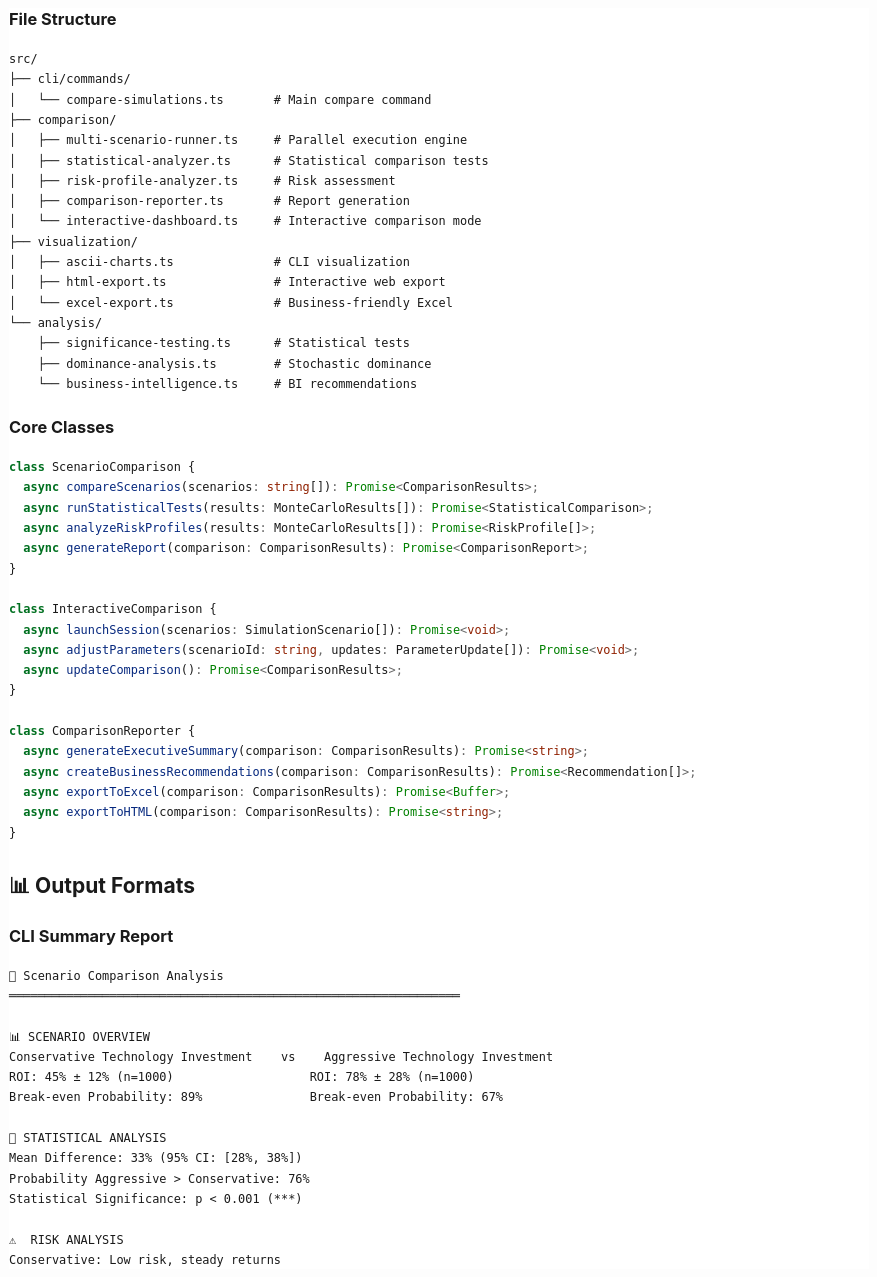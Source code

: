 ### File Structure
```
src/
├── cli/commands/
│   └── compare-simulations.ts       # Main compare command
├── comparison/
│   ├── multi-scenario-runner.ts     # Parallel execution engine
│   ├── statistical-analyzer.ts      # Statistical comparison tests
│   ├── risk-profile-analyzer.ts     # Risk assessment
│   ├── comparison-reporter.ts       # Report generation
│   └── interactive-dashboard.ts     # Interactive comparison mode
├── visualization/
│   ├── ascii-charts.ts              # CLI visualization
│   ├── html-export.ts               # Interactive web export
│   └── excel-export.ts              # Business-friendly Excel
└── analysis/
    ├── significance-testing.ts      # Statistical tests
    ├── dominance-analysis.ts        # Stochastic dominance
    └── business-intelligence.ts     # BI recommendations
```

### Core Classes
```typescript
class ScenarioComparison {
  async compareScenarios(scenarios: string[]): Promise<ComparisonResults>;
  async runStatisticalTests(results: MonteCarloResults[]): Promise<StatisticalComparison>;
  async analyzeRiskProfiles(results: MonteCarloResults[]): Promise<RiskProfile[]>;
  async generateReport(comparison: ComparisonResults): Promise<ComparisonReport>;
}

class InteractiveComparison {
  async launchSession(scenarios: SimulationScenario[]): Promise<void>;
  async adjustParameters(scenarioId: string, updates: ParameterUpdate[]): Promise<void>;
  async updateComparison(): Promise<ComparisonResults>;
}

class ComparisonReporter {
  async generateExecutiveSummary(comparison: ComparisonResults): Promise<string>;
  async createBusinessRecommendations(comparison: ComparisonResults): Promise<Recommendation[]>;
  async exportToExcel(comparison: ComparisonResults): Promise<Buffer>;
  async exportToHTML(comparison: ComparisonResults): Promise<string>;
}
```

## 📊 Output Formats

### CLI Summary Report
```
🔬 Scenario Comparison Analysis
═══════════════════════════════════════════════════════════════

📊 SCENARIO OVERVIEW
Conservative Technology Investment    vs    Aggressive Technology Investment
ROI: 45% ± 12% (n=1000)                   ROI: 78% ± 28% (n=1000)
Break-even Probability: 89%               Break-even Probability: 67%

🎯 STATISTICAL ANALYSIS
Mean Difference: 33% (95% CI: [28%, 38%])
Probability Aggressive > Conservative: 76%
Statistical Significance: p < 0.001 (***)

⚠️  RISK ANALYSIS
Conservative: Low risk, steady returns
```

######

▶ [DESCRIPTION OF THE TASK]: Please report the number of lines in this material holding the word "async", and add no other words.

▶ [RESPONSE TO THIS EXERCISE]: 11